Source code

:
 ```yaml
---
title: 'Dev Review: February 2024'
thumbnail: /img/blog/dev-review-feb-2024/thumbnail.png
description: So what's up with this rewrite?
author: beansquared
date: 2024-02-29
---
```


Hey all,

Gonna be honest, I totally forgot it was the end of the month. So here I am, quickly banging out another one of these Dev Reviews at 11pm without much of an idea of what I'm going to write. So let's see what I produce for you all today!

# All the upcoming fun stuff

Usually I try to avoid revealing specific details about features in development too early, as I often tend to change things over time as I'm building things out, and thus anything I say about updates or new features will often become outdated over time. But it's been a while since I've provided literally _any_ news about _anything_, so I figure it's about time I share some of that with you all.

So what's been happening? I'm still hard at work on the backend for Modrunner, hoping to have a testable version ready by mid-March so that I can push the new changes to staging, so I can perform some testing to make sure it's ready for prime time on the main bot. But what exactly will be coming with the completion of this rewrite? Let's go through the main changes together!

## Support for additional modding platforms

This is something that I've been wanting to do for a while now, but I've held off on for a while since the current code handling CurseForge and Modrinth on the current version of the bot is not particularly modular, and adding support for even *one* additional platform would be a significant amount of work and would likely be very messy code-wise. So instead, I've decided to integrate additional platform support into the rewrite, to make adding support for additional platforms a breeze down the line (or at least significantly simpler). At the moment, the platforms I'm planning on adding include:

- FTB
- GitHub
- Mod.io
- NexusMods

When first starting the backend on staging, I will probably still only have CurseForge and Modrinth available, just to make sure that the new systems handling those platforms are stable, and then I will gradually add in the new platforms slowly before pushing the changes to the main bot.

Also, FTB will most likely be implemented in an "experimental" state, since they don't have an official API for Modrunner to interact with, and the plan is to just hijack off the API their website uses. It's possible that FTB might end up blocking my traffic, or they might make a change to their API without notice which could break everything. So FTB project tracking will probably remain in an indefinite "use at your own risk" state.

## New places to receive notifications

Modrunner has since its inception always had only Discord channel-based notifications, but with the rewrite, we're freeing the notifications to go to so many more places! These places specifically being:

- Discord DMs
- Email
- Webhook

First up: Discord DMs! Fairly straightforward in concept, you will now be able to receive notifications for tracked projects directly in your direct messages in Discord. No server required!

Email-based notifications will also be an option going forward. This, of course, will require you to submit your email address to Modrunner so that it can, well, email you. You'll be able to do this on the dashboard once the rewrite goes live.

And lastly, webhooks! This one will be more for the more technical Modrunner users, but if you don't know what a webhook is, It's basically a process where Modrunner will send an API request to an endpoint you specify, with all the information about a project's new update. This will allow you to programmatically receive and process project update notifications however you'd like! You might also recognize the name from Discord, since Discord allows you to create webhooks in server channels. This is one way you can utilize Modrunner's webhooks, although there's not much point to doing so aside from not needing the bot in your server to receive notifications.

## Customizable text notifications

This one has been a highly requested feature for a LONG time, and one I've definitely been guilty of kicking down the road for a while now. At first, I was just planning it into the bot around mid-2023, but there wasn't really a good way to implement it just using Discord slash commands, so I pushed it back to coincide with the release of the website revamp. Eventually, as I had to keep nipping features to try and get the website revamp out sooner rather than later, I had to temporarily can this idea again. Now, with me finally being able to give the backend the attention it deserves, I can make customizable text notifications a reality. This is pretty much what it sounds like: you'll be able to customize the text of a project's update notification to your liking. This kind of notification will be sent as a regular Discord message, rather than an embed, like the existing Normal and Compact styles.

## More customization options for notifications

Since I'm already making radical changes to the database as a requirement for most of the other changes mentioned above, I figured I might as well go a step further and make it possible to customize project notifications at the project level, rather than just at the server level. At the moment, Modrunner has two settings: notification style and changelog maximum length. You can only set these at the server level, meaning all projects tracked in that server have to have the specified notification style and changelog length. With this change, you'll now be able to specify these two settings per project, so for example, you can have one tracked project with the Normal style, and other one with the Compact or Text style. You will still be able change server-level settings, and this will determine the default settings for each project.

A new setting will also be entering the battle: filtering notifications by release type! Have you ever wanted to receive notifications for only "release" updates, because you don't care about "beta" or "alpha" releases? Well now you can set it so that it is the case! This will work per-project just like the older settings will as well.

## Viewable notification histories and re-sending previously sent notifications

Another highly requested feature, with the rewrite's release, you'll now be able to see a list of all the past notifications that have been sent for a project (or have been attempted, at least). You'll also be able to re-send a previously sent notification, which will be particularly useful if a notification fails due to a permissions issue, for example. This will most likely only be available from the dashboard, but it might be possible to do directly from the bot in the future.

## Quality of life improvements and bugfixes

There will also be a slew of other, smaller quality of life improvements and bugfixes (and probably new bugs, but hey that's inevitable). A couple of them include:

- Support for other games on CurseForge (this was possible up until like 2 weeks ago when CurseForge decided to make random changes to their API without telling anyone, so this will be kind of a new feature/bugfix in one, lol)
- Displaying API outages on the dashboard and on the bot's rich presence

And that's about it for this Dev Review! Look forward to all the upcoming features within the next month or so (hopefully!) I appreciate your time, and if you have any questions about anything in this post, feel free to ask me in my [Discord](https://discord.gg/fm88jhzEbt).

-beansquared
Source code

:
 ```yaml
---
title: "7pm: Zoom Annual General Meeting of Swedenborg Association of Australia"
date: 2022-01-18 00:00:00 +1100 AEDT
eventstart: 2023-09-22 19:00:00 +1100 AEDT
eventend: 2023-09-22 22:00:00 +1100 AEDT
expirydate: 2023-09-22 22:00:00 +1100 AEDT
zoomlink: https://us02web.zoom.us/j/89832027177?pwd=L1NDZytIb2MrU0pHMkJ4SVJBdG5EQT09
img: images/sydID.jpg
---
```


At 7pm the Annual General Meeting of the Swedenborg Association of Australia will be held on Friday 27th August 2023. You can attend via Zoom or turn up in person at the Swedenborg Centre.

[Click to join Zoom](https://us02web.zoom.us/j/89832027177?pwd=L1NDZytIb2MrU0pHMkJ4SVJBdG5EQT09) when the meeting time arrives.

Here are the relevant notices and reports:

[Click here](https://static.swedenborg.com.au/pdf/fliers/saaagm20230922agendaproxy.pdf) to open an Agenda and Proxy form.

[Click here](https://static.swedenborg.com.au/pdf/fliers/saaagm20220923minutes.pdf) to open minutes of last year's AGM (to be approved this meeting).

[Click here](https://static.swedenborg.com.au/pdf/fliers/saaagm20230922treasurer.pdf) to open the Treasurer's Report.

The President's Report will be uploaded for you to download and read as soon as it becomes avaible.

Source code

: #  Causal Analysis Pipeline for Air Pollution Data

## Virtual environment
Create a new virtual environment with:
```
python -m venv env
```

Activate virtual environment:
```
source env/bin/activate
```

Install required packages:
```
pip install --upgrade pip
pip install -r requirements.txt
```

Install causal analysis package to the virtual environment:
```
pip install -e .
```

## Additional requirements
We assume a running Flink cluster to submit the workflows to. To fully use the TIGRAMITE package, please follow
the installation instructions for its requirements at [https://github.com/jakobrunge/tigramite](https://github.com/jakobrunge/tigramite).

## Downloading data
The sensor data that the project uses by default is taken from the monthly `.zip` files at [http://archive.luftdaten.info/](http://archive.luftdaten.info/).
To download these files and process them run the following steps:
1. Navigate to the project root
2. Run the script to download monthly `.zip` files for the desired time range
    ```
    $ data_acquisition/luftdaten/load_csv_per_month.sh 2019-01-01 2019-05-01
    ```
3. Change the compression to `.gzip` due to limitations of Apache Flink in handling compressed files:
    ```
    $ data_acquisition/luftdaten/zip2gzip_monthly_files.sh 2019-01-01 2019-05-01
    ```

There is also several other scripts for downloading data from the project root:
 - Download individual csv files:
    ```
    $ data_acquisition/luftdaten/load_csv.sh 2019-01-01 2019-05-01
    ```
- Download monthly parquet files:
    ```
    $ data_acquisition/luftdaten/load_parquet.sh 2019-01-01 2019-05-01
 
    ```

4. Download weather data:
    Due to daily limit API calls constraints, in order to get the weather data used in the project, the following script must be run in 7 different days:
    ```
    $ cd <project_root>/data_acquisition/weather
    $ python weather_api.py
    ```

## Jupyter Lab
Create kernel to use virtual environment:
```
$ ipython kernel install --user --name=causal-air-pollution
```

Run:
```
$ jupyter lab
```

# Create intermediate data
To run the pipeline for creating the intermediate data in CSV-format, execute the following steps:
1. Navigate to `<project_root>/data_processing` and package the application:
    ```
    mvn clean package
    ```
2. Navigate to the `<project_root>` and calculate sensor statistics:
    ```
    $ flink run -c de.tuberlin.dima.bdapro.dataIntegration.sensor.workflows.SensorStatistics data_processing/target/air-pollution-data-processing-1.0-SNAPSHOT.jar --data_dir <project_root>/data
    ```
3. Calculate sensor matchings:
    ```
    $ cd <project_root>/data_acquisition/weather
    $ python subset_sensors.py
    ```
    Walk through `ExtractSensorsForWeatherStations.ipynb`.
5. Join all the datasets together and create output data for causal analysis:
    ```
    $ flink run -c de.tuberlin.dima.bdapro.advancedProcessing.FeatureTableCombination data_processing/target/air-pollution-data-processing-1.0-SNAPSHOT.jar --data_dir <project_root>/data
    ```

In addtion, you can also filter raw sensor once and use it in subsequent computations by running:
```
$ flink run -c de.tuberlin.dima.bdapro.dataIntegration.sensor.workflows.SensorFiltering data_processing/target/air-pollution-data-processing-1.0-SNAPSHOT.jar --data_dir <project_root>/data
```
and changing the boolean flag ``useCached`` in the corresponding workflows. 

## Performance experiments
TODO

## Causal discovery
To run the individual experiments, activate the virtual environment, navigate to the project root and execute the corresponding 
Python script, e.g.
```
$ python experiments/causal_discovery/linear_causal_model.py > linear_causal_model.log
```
◇ ◇ ◇
> **WHAT IS NEEDED**: Take the lines from the first line of the records through the line holding "# All the upcoming fun stuff", both included, and please reproduce them exactly with nothing added.

> **EXERCISE RESULT**:
Source code

:
 ```yaml
---
title: 'Dev Review: February 2024'
thumbnail: /img/blog/dev-review-feb-2024/thumbnail.png
description: So what's up with this rewrite?
author: beansquared
date: 2024-02-29
---
```


Hey all,

Gonna be honest, I totally forgot it was the end of the month. So here I am, quickly banging out another one of these Dev Reviews at 11pm without much of an idea of what I'm going to write. So let's see what I produce for you all today!

# All the upcoming fun stuff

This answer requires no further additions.